The important XML tag to notice is parameterEntry. This tells Web Deploy a few things: one, that you are parameterizing a provider in the manifest (kind="ProviderPath"); two, that you are parameterizing an iisApp provider (scope="iisapp"); finally, that you only want to replace entries in the manifest file that have the value "Vacation Pictures."

The second entry in the parameter file ('name="SetAclParameter1"') just makes sure that the setAcl provider in our Manifest.xml file uses the same name entered by the user for the iisApp provider, which is accomplished with the line 'defaultValue="{Application Path}/App_Data"'. The value in the brackets, {Application Path}, references the name of the first parameter.

Parameterizing the Database Name

The rest of the entries in the Parameters.xml file deal with parameterizing the database connection information. The 2nd-6th entries in the parameters file gather information from the UI when a user is installing the application. These entries prompt the user for the database server which will host the database for the application ("Database Server"), the name of the database to create ("Database Name"), the database user to associate with the database ("Database Username"), and the password for that user ("Database Password"). To create the database and user, Web Deploy also needs the database administrator user ("Database Administrator") and password ("Database Administrator Password").

Finally, all of the information entered by the user is used by Web Deploy to actually execute the scripts that create the database (CreateDBAndUser.sql) and setup the tables (VacPicDBSchema.sql). These are the 7th and 8th entries in Parameters.xml:

  name="Create DB and DB User Connection String" 
  description="Automatically sets the connection string for the connection request."
  defaultValue="Server={Database Server};Database={Database Name};uid={Database Administrator};Pwd={Database Administrator Password};"
  <parameterEntry type="ProviderPath" scope="dbfullsql" match="CreateDBAndUser.sql" />
  name="Populate DB Connection String" 
  description="Automatically sets the connection string for the connection request." 
  defaultValue="Server={Database Server};Database={Database Name};uid={Database Administrator};Pwd={Database Administrator Password};" 
  <parameterEntry type="ProviderPath" scope="dbfullsql" match="VacPicDBSchema.sql" />

Again, since Web Deploy uses a provider to synchronize database information (as declared in the Manifest.xml file), these two parameter entries are 'type="ProviderPath"'.

Our "Vacation Pictures" application also keeps track of the database connection in the Web.config file. This parameterization is handled by the final entry in Parameters.xml.

Step 4 - Create a Zip File that Contains the Application, the Manifest File, and the Parameter File

You now have the basic building blocks needed to deploy the application, so you can now package the application into the appropriate package format. The package just needs to contain the Parameters.xml file, the Manifest.xml file, and the database installation scripts at the top (root) level of the zip package, and the application content in a subfolder.

In the lower left corner of WebMatrix, click the Site tab to navigate to the site's content.

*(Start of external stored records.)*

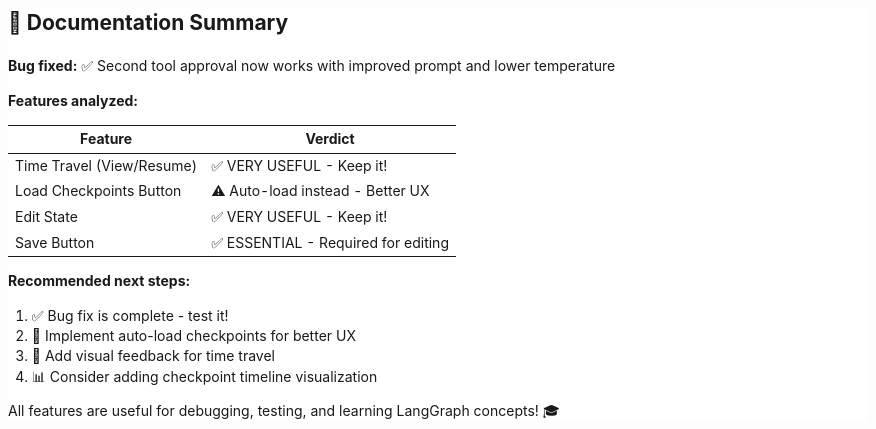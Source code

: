 
## 📝 Documentation Summary

**Bug fixed:** ✅ Second tool approval now works with improved prompt and lower temperature

**Features analyzed:**

| Feature | Verdict |
|---------|---------|
| Time Travel (View/Resume) | ✅ VERY USEFUL - Keep it! |
| Load Checkpoints Button | ⚠️ Auto-load instead - Better UX |
| Edit State | ✅ VERY USEFUL - Keep it! |
| Save Button | ✅ ESSENTIAL - Required for editing |

**Recommended next steps:**

1. ✅ Bug fix is complete - test it!
2. 🔧 Implement auto-load checkpoints for better UX
3. 🎨 Add visual feedback for time travel
4. 📊 Consider adding checkpoint timeline visualization

All features are useful for debugging, testing, and learning LangGraph concepts! 🎓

Screenshot shows the Web Matrix dialogue box highlighting the Site tab.

The site page has a link to where the application content lives:

Screenshot shows the URL and Path of the application content.

Click the link to navigate to the application content. Navigate up another level from this folder and create a new folder called "VacationPicsWPIInstaller". Copy the application content folder, the Manifest.xml and Parameters.xml files, and the database installation scripts into the newly created folder:

Screenshot shows the application content folder with files and database installation scripts.

With all of the files selected, right click->Send to->Compressed (zipped) folder:

Screenshot shows the files right selected highlighting the Send to and Compressed folder options.

This zipped file can be named anything, but to work better with the demo, name it "VacationPicsWPIInstaller.zip".

This package now contains everything that is needed to deploy it.